[Task brief]: Output each entry verbatim and exclude every picture from it.

Stored data entries

______

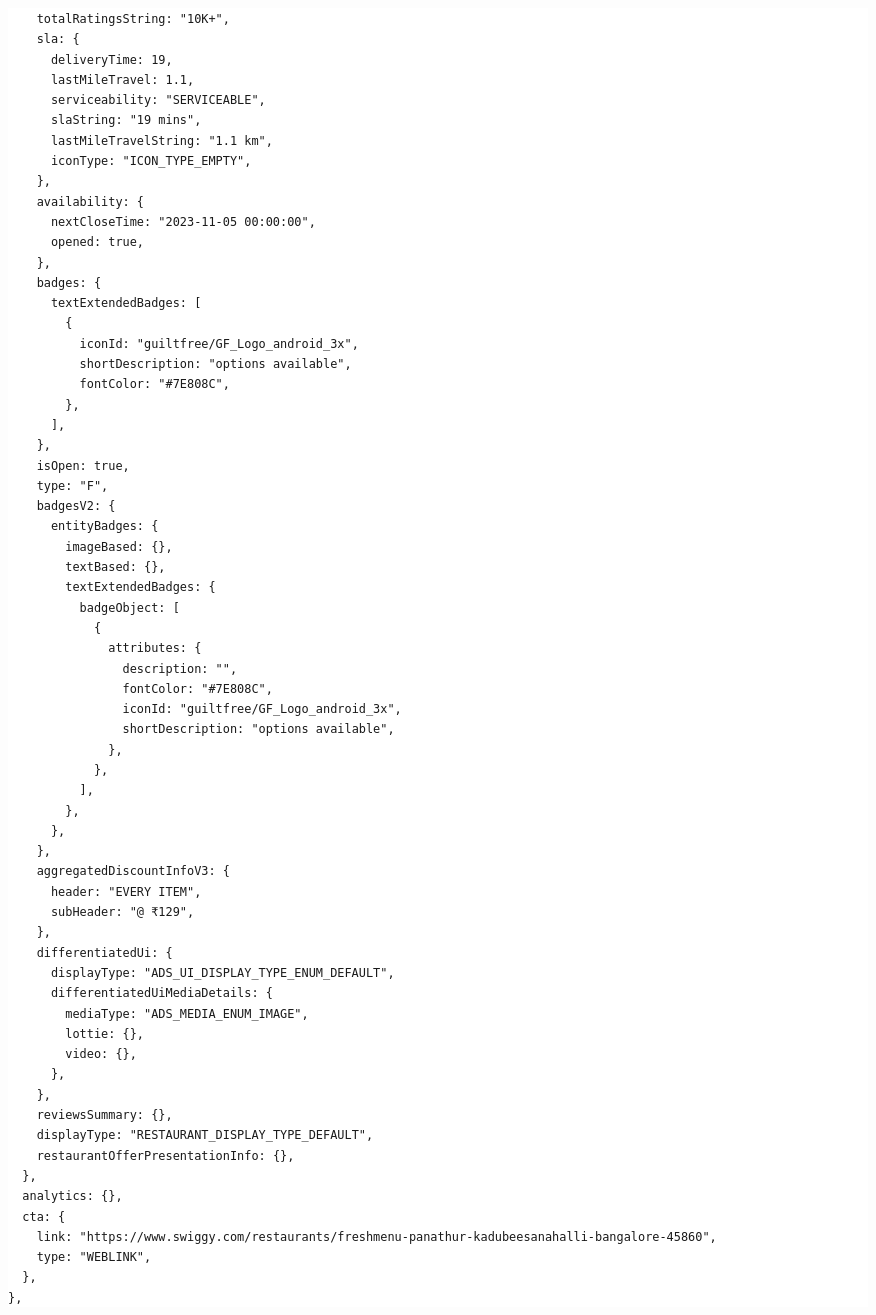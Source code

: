         totalRatingsString: "10K+",
        sla: {
          deliveryTime: 19,
          lastMileTravel: 1.1,
          serviceability: "SERVICEABLE",
          slaString: "19 mins",
          lastMileTravelString: "1.1 km",
          iconType: "ICON_TYPE_EMPTY",
        },
        availability: {
          nextCloseTime: "2023-11-05 00:00:00",
          opened: true,
        },
        badges: {
          textExtendedBadges: [
            {
              iconId: "guiltfree/GF_Logo_android_3x",
              shortDescription: "options available",
              fontColor: "#7E808C",
            },
          ],
        },
        isOpen: true,
        type: "F",
        badgesV2: {
          entityBadges: {
            imageBased: {},
            textBased: {},
            textExtendedBadges: {
              badgeObject: [
                {
                  attributes: {
                    description: "",
                    fontColor: "#7E808C",
                    iconId: "guiltfree/GF_Logo_android_3x",
                    shortDescription: "options available",
                  },
                },
              ],
            },
          },
        },
        aggregatedDiscountInfoV3: {
          header: "EVERY ITEM",
          subHeader: "@ ₹129",
        },
        differentiatedUi: {
          displayType: "ADS_UI_DISPLAY_TYPE_ENUM_DEFAULT",
          differentiatedUiMediaDetails: {
            mediaType: "ADS_MEDIA_ENUM_IMAGE",
            lottie: {},
            video: {},
          },
        },
        reviewsSummary: {},
        displayType: "RESTAURANT_DISPLAY_TYPE_DEFAULT",
        restaurantOfferPresentationInfo: {},
      },
      analytics: {},
      cta: {
        link: "https://www.swiggy.com/restaurants/freshmenu-panathur-kadubeesanahalli-bangalore-45860",
        type: "WEBLINK",
      },
    },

______

[Solution to this exercise]:
Source code

:         totalRatingsString: "10K+",
        sla: {
          deliveryTime: 19,
          lastMileTravel: 1.1,
          serviceability: "SERVICEABLE",
          slaString: "19 mins",
          lastMileTravelString: "1.1 km",
          iconType: "ICON_TYPE_EMPTY",
        },
        availability: {
          nextCloseTime: "2023-11-05 00:00:00",
          opened: true,
        },
        badges: {
          textExtendedBadges: [
            {
              iconId: "guiltfree/GF_Logo_android_3x",
              shortDescription: "options available",
              fontColor: "#7E808C",
            },
          ],
        },
        isOpen: true,
        type: "F",
        badgesV2: {
          entityBadges: {
            imageBased: {},
            textBased: {},
            textExtendedBadges: {
              badgeObject: [
                {
                  attributes: {
                    description: "",
                    fontColor: "#7E808C",
                    iconId: "guiltfree/GF_Logo_android_3x",
                    shortDescription: "options available",
                  },
                },
              ],
            },
          },
        },
        aggregatedDiscountInfoV3: {
          header: "EVERY ITEM",
          subHeader: "@ ₹129",
        },
        differentiatedUi: {
          displayType: "ADS_UI_DISPLAY_TYPE_ENUM_DEFAULT",
          differentiatedUiMediaDetails: {
            mediaType: "ADS_MEDIA_ENUM_IMAGE",
            lottie: {},
            video: {},
          },
        },
        reviewsSummary: {},
        displayType: "RESTAURANT_DISPLAY_TYPE_DEFAULT",
        restaurantOfferPresentationInfo: {},
      },
      analytics: {},
      cta: {
        link: "https://www.swiggy.com/restaurants/freshmenu-panathur-kadubeesanahalli-bangalore-45860",
        type: "WEBLINK",
      },
    },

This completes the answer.